DATA SUPPLIED:
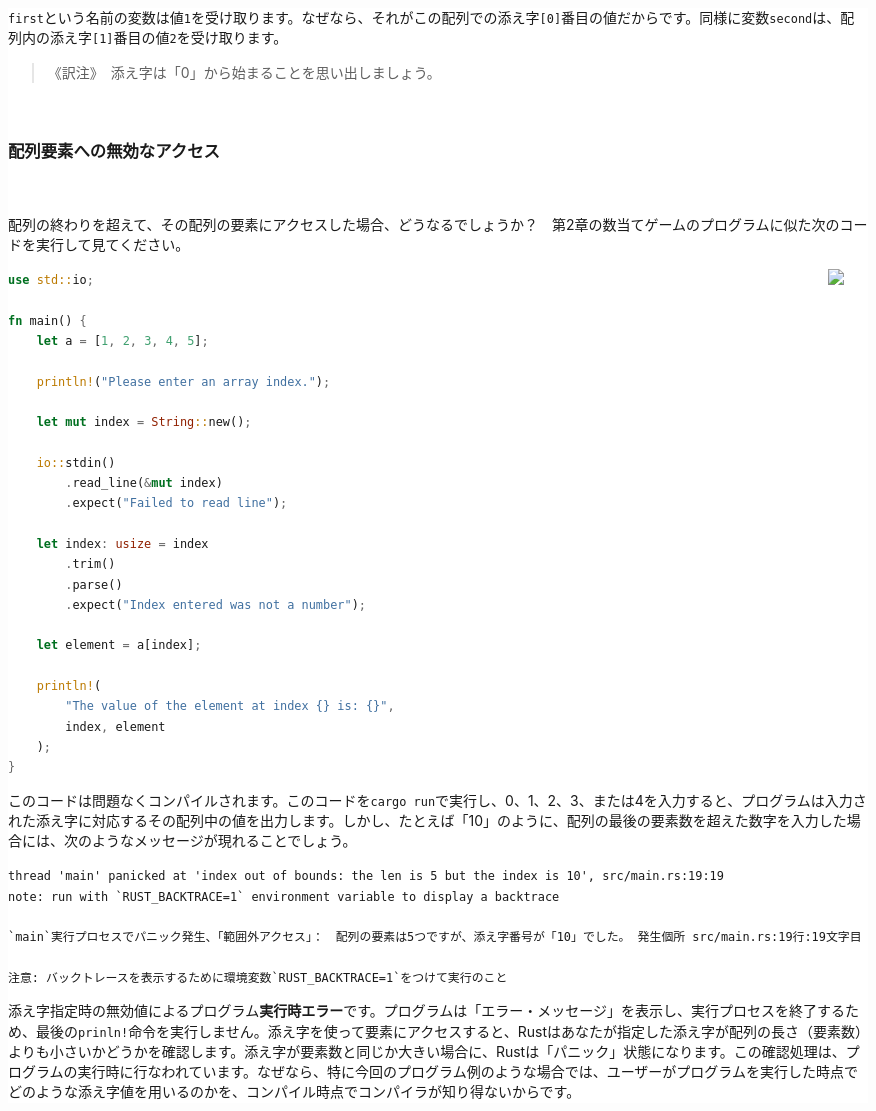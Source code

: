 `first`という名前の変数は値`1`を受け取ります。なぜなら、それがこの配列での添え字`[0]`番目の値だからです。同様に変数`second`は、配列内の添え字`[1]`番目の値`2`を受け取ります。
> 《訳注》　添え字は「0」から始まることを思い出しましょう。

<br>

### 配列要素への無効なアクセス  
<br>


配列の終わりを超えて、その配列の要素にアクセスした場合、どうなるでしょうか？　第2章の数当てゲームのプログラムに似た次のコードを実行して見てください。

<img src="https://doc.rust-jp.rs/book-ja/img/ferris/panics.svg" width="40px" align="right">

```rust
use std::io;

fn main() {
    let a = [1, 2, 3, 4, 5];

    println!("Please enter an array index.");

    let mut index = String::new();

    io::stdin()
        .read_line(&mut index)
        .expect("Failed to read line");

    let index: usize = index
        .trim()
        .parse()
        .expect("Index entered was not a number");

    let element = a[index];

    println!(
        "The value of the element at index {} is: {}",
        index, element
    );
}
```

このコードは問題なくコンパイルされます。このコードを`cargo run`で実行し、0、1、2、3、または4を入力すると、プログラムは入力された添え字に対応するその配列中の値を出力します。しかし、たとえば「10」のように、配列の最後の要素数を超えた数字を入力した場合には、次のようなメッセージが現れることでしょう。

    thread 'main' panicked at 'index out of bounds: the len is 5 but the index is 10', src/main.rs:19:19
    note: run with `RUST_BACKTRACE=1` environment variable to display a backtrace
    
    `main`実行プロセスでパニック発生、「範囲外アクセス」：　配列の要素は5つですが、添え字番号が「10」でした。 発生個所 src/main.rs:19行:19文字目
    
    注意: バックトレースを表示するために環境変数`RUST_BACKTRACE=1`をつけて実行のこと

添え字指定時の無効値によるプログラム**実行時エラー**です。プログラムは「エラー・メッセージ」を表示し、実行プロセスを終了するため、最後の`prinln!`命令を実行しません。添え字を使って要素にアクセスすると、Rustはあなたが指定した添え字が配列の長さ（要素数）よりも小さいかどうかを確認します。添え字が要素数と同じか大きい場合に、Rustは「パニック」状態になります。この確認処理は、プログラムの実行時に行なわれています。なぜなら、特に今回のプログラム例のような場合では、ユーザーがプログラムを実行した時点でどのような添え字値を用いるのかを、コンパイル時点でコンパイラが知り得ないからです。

---

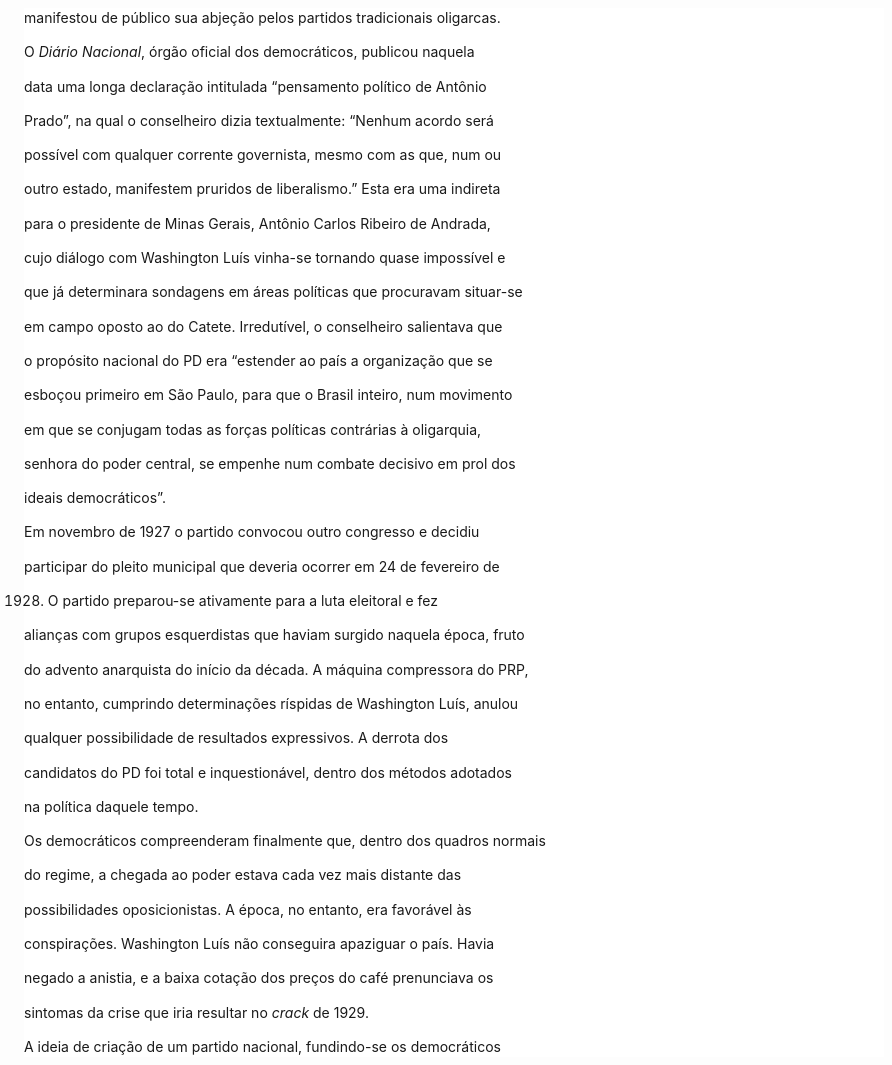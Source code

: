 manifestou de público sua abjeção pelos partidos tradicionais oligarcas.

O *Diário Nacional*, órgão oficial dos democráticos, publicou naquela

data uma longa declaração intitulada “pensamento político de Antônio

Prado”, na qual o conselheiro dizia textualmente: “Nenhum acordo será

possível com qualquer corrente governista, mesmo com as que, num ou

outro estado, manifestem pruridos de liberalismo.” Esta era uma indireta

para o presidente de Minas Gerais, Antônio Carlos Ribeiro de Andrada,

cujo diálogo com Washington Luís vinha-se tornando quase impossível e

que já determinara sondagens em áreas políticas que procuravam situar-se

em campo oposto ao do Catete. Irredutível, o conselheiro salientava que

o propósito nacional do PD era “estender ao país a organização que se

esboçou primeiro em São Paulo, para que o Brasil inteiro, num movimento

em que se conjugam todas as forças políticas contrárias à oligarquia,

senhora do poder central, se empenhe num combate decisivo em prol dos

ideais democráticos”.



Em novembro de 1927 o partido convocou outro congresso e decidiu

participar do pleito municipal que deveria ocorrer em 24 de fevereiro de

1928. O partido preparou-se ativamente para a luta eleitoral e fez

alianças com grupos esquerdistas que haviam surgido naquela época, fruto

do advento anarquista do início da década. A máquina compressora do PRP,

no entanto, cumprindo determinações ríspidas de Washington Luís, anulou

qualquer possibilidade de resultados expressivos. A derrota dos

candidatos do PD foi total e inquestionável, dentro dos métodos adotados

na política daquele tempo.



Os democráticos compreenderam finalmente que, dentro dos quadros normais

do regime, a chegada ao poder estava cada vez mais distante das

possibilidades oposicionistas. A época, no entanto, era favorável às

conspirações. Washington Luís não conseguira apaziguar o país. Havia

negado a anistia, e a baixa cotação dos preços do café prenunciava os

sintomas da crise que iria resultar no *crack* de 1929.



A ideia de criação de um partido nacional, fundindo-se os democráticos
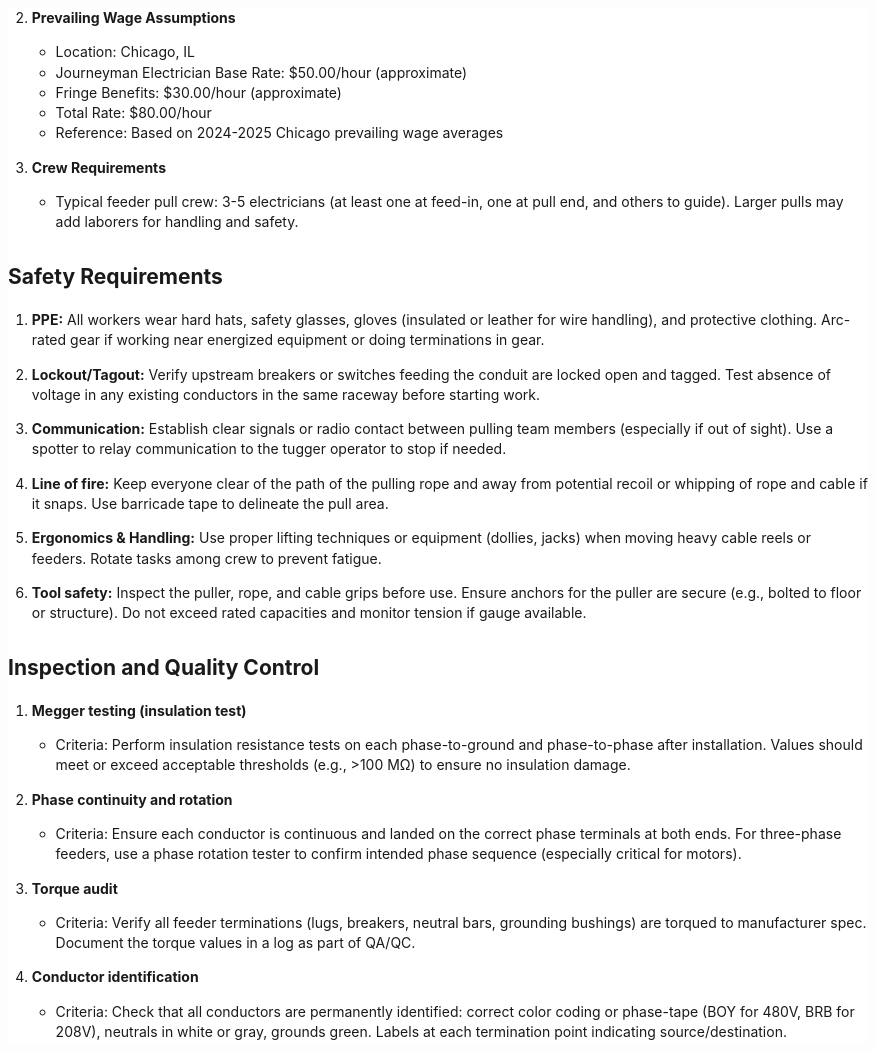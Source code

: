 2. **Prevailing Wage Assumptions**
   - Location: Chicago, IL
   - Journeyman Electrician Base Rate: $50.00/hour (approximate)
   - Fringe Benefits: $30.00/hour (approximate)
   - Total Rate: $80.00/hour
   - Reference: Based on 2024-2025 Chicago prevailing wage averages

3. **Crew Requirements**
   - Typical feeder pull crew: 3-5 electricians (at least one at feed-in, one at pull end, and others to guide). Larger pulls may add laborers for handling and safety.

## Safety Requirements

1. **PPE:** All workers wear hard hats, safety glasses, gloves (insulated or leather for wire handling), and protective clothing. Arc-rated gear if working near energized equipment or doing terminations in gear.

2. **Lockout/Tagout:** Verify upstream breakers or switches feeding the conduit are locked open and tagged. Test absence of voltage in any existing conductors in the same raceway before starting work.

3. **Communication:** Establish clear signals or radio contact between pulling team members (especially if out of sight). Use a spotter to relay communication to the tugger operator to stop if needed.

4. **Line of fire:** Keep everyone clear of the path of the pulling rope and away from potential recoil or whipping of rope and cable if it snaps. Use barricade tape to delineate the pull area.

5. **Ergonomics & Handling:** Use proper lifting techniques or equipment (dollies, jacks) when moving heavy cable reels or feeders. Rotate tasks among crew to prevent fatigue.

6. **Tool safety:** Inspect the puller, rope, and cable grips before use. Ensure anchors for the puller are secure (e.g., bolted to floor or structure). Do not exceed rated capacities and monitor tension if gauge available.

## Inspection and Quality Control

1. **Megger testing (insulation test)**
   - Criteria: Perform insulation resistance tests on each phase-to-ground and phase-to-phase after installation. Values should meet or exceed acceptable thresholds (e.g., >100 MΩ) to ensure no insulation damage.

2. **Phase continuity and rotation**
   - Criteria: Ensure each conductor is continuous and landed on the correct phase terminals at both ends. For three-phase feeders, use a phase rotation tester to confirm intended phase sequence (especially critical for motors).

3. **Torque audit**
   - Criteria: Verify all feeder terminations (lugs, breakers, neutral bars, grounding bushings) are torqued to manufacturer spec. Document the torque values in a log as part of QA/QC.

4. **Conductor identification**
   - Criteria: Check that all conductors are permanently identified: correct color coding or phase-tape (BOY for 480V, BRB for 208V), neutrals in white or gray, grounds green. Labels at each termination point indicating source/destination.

EXERCISE DETAILS: If a line in the records contains the word "Luís", copy it out.

EXPECTED OUTPUT:
cujo diálogo com Washington Luís vinha-se tornando quase impossível e
no entanto, cumprindo determinações ríspidas de Washington Luís, anulou
conspirações. Washington Luís não conseguira apaziguar o país. Havia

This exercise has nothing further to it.